There is a horrible moment in a relationship where you see that your partner doesn’t know who you are. Thinking the way I think, I see this as a sort of projection of sorts from them onto you that they cannot see past. Breaking that down has proven to be impossible and it has caused damage in many instances. They simply see what the see and not the reality. Talking with others about relationships this last few weeks suggests to me that this is a human condition.
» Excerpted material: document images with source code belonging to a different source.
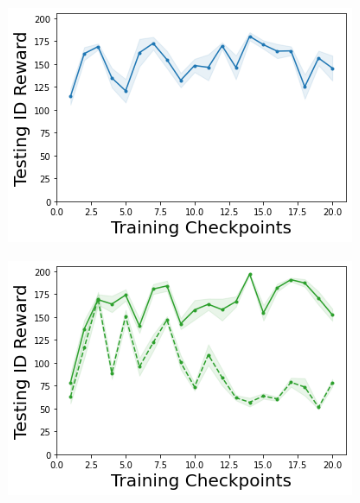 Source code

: \begin{figure}
\begin{subfigure}{.245\textwidth}
    \end{subfigure}
    \begin{subfigure}{.245\textwidth}
        \includegraphics[width=\textwidth]{sections/011_icml2022/resources/DKL-CartPole-v0-mean_reward_-testing-strategy.png}
    \end{subfigure}
    \begin{subfigure}{.245\textwidth}
        \includegraphics[width=\textwidth]{sections/011_icml2022/resources/PostNet-CartPole-v0-mean_reward_-testing-strategy.png}
    \end{subfigure}
    

\end{figure}
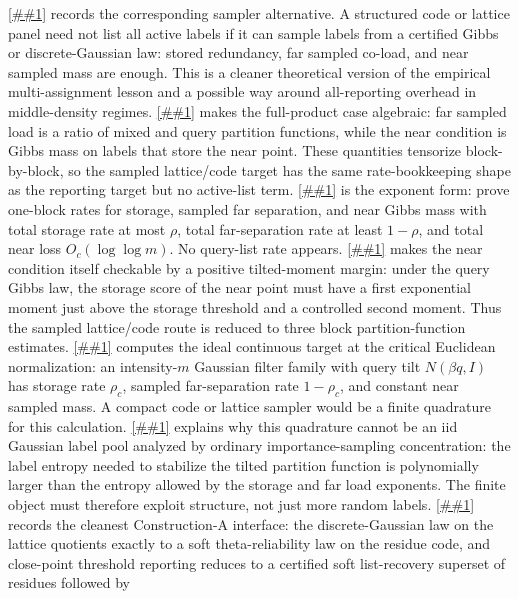 \documentclass[10pt]{article}
\newcommand{\Cref}[1]{\ref{##1}}
\theoremstyle{definition}
\begin{document}
\Cref{prop:sampled-structured-panel} records the corresponding sampler
alternative.  A structured code or lattice panel need not list all active
labels if it can sample labels from a certified Gibbs or discrete-Gaussian law:
stored redundancy, far sampled co-load, and near sampled mass are enough.  This
is a cleaner theoretical version of the empirical multi-assignment lesson and
a possible way around all-reporting overhead in middle-density regimes.
\Cref{cor:gibbs-sampled-product-panel} makes the full-product case algebraic:
far sampled load is a ratio of mixed and query partition functions, while the
near condition is Gibbs mass on labels that store the near point.  These
quantities tensorize block-by-block, so the sampled lattice/code target has the
same rate-bookkeeping shape as the reporting target but no active-list term.
\Cref{cor:gibbs-sampled-rate-bookkeeping} is the exponent form: prove one-block
rates for storage, sampled far separation, and near Gibbs mass with total
storage rate at most \(\rho\), total far-separation rate at least \(1-\rho\),
and total near loss \(O_c(\log\log m)\).  No query-list rate appears.
\Cref{lem:gibbs-near-moment-lower-bound} makes the near condition itself
checkable by a positive tilted-moment margin: under the query Gibbs law, the
storage score of the near point must have a first exponential moment just above
the storage threshold and a controlled second moment.  Thus the sampled
lattice/code route is reduced to three block partition-function estimates.
\Cref{lem:critical-tilted-gaussian-sampled-spectrum} computes the ideal
continuous target at the critical Euclidean normalization: an intensity-\(m\)
Gaussian filter family with query tilt \(N(\beta q,I)\) has storage rate
\(\rho_c\), sampled far-separation rate \(1-\rho_c\), and constant near sampled
mass.  A compact code or lattice sampler would be a finite quadrature for this
calculation.
\Cref{lem:naive-gaussian-quadrature-barrier} explains why this quadrature
cannot be an iid Gaussian label pool analyzed by ordinary importance-sampling
concentration: the label entropy needed to stabilize the tilted partition
function is polynomially larger than the entropy allowed by the storage and far
load exponents.  The finite object must therefore exploit structure, not just
more random labels.
\Cref{lem:construction-a-theta-quotient} records the cleanest Construction-A
interface: the discrete-Gaussian law on the lattice quotients exactly to a soft
theta-reliability law on the residue code, and close-point threshold reporting
reduces to a certified soft list-recovery superset of residues followed by
\end{document}
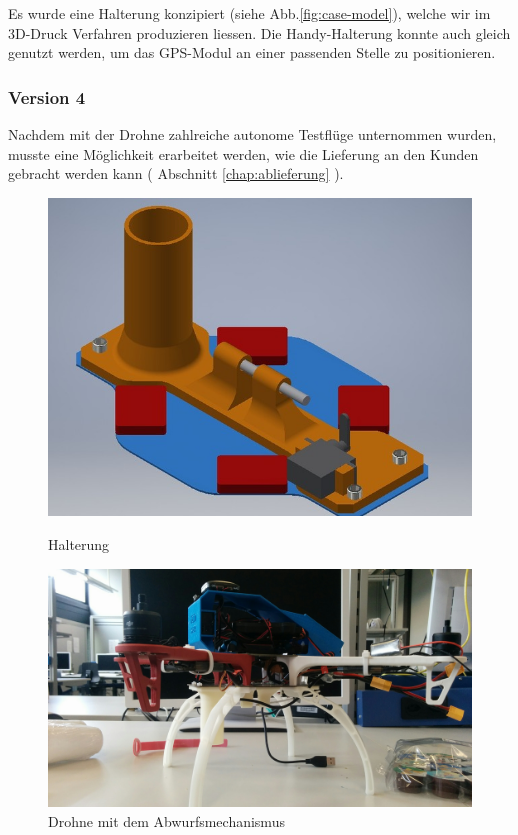 Es wurde eine Halterung konzipiert (siehe Abb.\ref{fig:case-model}), welche wir im 3D-Druck Verfahren produzieren liessen.
Die Handy-Halterung konnte auch gleich genutzt werden, um das GPS-Modul an einer passenden Stelle zu positionieren.

\subsubsection{Version 4}
Nachdem mit der Drohne zahlreiche autonome Testflüge unternommen wurden, musste eine Möglichkeit erarbeitet werden, wie die Lieferung an den Kunden gebracht werden kann ( Abschnitt \ref{chap:ablieferung} ).

\begin{figure}[H]
	\centering
	\begin{minipage}[b]{0.4\textwidth}
		\includegraphics[width=\textwidth]{images/hardware/parachute-model.jpg}
		\caption{Halterung}
		\label{fig:parachute-mode}
	\end{minipage}
	\hfill
	\begin{minipage}[b]{0.4\textwidth}
		\includegraphics[width=\textwidth]{images/hardware/drone-with-servo.jpg}
		\caption{Drohne mit dem Abwurfsmechanismus}
		\label{fig:drone-with-servo}
	\end{minipage}
\end{figure}


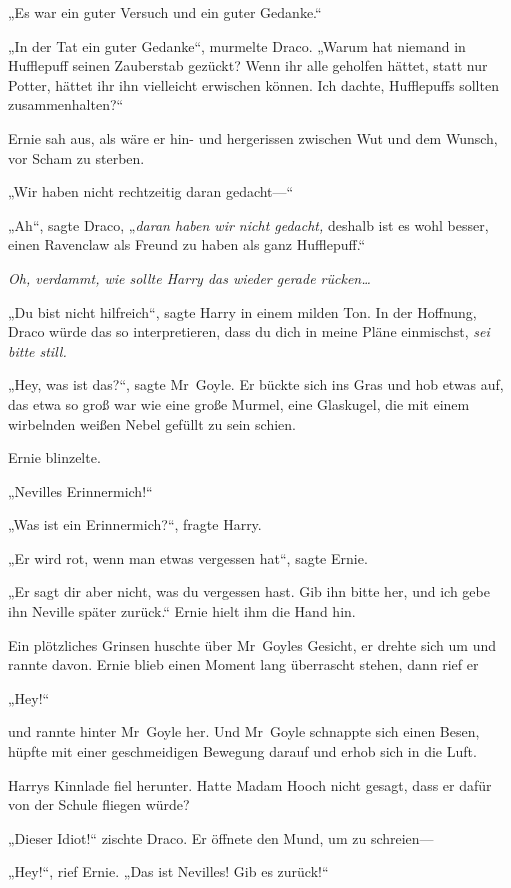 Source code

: {„Es war ein guter Versuch und ein guter Gedanke.“

„In der Tat ein guter Gedanke“, murmelte Draco. „Warum hat niemand in Hufflepuff seinen Zauberstab gezückt? Wenn ihr alle geholfen hättet, statt nur Potter, hättet ihr ihn vielleicht erwischen können. Ich dachte, Hufflepuffs sollten zusammenhalten?“

Ernie sah aus, als wäre er hin- und hergerissen zwischen Wut und dem Wunsch, vor Scham zu sterben.

„Wir haben nicht rechtzeitig daran gedacht—“

„Ah“, sagte Draco, „\emph{daran haben wir nicht gedacht,} deshalb ist es wohl besser, einen Ravenclaw als Freund zu haben als ganz Hufflepuff.“

\emph{Oh, verdammt, wie sollte Harry das wieder gerade rücken…}

„Du bist nicht hilfreich“, sagte Harry in einem milden Ton. In der Hoffnung, Draco würde das so interpretieren, dass du dich in meine Pläne einmischst, \emph{sei bitte still.}

„Hey, was ist das?“, sagte Mr~Goyle. Er bückte sich ins Gras und hob etwas auf, das etwa so groß war wie eine große Murmel, eine Glaskugel, die mit einem wirbelnden weißen Nebel gefüllt zu sein schien.

Ernie blinzelte.

„Nevilles Erinnermich!“

„Was ist ein Erinnermich?“, fragte Harry.

„Er wird rot, wenn man etwas vergessen hat“, sagte Ernie.

„Er sagt dir aber nicht, was du vergessen hast. Gib ihn bitte her, und ich gebe ihn Neville später zurück.“ Ernie hielt ihm die Hand hin.

Ein plötzliches Grinsen huschte über Mr~Goyles Gesicht, er drehte sich um und rannte davon. Ernie blieb einen Moment lang überrascht stehen, dann rief er

„Hey!“

und rannte hinter Mr~Goyle her. Und Mr~Goyle schnappte sich einen Besen, hüpfte mit einer geschmeidigen Bewegung darauf und erhob sich in die Luft.

Harrys Kinnlade fiel herunter. Hatte Madam Hooch nicht gesagt, dass er dafür von der Schule fliegen würde?

„Dieser Idiot!“ zischte Draco. Er öffnete den Mund, um zu schreien—

„Hey!“, rief Ernie. „Das ist Nevilles! Gib es zurück!“

}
Let me give you a couple of examples. For my last partner, I lived in cyberworld, ignoring her and chasing other women. It didn’t matter what I said, or did, this is what she believed. In fact, she still believes it. From my point of view, I work on the computer, I promote books, music and my work and social media is a perfect vehicle to do this. Furthermore, if bored while my partner watched Czech soap opera, I’d rather read CNN. The truth – yes, I could have done less of this and I should have., I should have shown more attention to her I agree. However, what I was doing was legitimate and there was nothing suspicious about it. Example I recall clearly sitting in my office one day trying to write an excruciating white paper when I hear a notification sound and a little box pops up top right on my screen. It was a message from her on messenger. She said ‘I thought you needed to work?’ I replied “I am or was working..why?”…. “On Facebook?” came her response.. The irony will never escape me but it was plain to me that she had a very different view of me than I did and in the end, nothing I said nor did could convince here otherwise…..
My first wife is convinced I am rich. When we got divorced I offered a really great deal – far too good as I realize now. She didn’t accept it but instead hired a lawyer to go find the missing Vasey millions I had stashed away somewhere. Even now, 11-years later, she tells everyone how rich I am. It doesn’t matter even if I sat with a paper and pencil and went through all my ins and outs, she would believe me to be lying! My income has steadily declined since I left her and so has my appetite for money.
It makes me wonder what kind of things I am projecting onto people – how little I know them as they really are and not how I see them.
I know one thing, once someone decides they have you down – whatever you say, do or think makes no difference. Any thoughts out there on how you break these world creations down?